Women's World Snooker Championship

Tournament information
- Venue: Cambridge Snooker Centre
- Country: United Kingdom
- Organisation: World Ladies Billiards and Snooker Association
- Format: Single elimination
- Winner's share: £800
- Highest break: 78 (Reanne Evans, Emma Bonney)

Final
- Champion: Reanne Evans
- Runner-up: Emma Bonney
- Score: 5–3

= 2006 World Women's Snooker Championship =

The 2006 Women's World Snooker Championship was a women's snooker tournament played in the United Kingdom in 2006. Defending champion Reanne Evans beat Emma Bonney 5–3 in the final to win her second world title.

==Tournament summary==
Reanne Evans was the reigning champion, having won the 2005 World Women's Snooker Championship. The 2006 tournament was played at the Cambridge Snooker Centre, the same venue as the 2005 championship. Evans was eight months pregnant during the tournament.

Evans received £800 in prize money as champion, and Bonney received £400 as runner-up. The losing semi-finalists received £200 each, and losing quarter-finalists £100 each.

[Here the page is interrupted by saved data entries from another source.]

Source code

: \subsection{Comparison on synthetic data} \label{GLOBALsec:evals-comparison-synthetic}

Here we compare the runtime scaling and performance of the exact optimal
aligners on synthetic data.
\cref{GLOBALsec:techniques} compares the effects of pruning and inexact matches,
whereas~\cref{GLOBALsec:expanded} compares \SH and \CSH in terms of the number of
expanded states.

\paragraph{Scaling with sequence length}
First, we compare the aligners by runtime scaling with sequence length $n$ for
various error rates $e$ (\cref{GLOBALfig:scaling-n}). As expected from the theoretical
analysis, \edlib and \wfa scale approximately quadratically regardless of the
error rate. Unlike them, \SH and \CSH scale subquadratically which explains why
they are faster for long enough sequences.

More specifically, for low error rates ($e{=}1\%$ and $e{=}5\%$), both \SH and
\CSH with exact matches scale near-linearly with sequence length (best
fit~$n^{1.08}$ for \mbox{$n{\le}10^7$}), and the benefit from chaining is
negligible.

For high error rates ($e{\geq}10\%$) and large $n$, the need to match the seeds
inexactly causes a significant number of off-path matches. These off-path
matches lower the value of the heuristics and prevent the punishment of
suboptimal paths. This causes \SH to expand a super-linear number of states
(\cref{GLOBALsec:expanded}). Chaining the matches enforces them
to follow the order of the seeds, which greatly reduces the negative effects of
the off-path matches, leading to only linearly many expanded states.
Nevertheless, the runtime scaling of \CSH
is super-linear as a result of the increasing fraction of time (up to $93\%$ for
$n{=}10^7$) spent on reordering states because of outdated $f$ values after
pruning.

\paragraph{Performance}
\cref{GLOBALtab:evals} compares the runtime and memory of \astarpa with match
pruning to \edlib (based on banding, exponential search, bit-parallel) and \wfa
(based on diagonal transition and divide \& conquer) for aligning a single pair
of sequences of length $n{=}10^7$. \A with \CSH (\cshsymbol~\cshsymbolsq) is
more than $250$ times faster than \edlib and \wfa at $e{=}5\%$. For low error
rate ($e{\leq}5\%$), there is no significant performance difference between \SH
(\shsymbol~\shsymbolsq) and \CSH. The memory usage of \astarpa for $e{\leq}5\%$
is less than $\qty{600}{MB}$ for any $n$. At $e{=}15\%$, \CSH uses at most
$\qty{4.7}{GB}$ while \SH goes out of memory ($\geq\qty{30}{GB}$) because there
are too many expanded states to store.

Other events were held at the same venue alongside the women's snooker world championship. Bonney also lost in the final of the 2005 World Women's Billiards Championship, 164–193 to Chitra Magimairaj. Evans won the mixed doubles snooker tournament with her partner Mark Allen, Jenny Poulter won the seniors event, and Suzie Opacic won the juniors event.